## What the task requires
After going through the data, give the number of lines that contain the word "사용자가" as your sole answer.

• • • •

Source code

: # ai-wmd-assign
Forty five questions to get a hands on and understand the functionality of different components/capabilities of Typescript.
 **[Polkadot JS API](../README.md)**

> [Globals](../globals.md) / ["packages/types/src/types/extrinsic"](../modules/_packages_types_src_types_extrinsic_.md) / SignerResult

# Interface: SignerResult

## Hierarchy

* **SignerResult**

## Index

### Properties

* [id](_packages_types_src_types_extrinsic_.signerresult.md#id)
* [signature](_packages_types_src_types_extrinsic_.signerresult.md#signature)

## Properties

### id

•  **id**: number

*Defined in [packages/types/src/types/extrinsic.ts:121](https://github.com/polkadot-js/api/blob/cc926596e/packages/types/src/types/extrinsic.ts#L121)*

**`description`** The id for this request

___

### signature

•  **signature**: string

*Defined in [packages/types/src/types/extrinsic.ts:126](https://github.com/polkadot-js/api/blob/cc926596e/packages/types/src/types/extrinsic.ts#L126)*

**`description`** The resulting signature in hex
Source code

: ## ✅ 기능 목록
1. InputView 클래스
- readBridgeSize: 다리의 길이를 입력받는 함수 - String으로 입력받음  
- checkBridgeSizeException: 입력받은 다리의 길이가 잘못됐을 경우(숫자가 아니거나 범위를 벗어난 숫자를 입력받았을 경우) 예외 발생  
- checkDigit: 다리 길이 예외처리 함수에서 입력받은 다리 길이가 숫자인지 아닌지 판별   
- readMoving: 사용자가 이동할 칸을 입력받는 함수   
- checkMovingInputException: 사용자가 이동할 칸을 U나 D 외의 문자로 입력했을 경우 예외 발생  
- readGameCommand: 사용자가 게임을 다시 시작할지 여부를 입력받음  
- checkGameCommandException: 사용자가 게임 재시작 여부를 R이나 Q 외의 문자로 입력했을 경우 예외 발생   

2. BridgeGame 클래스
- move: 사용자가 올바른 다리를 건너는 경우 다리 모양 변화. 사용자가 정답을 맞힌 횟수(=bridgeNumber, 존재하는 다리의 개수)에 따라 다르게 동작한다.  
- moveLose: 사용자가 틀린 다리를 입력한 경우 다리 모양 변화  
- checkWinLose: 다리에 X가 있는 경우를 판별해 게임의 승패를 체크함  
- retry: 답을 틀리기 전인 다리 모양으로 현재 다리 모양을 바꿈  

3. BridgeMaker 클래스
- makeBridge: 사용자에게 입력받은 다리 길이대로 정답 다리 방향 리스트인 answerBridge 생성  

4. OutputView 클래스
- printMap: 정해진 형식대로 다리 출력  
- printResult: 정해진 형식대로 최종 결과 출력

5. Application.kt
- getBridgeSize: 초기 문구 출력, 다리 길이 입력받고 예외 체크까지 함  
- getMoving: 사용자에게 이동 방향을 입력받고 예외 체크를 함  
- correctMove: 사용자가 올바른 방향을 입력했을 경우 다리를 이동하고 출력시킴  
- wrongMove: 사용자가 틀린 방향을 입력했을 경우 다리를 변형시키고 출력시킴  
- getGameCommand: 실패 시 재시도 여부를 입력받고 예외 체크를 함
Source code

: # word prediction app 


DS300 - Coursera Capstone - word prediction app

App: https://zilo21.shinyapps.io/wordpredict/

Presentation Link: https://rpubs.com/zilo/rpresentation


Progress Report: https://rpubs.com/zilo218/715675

• • • •

## Task solution
8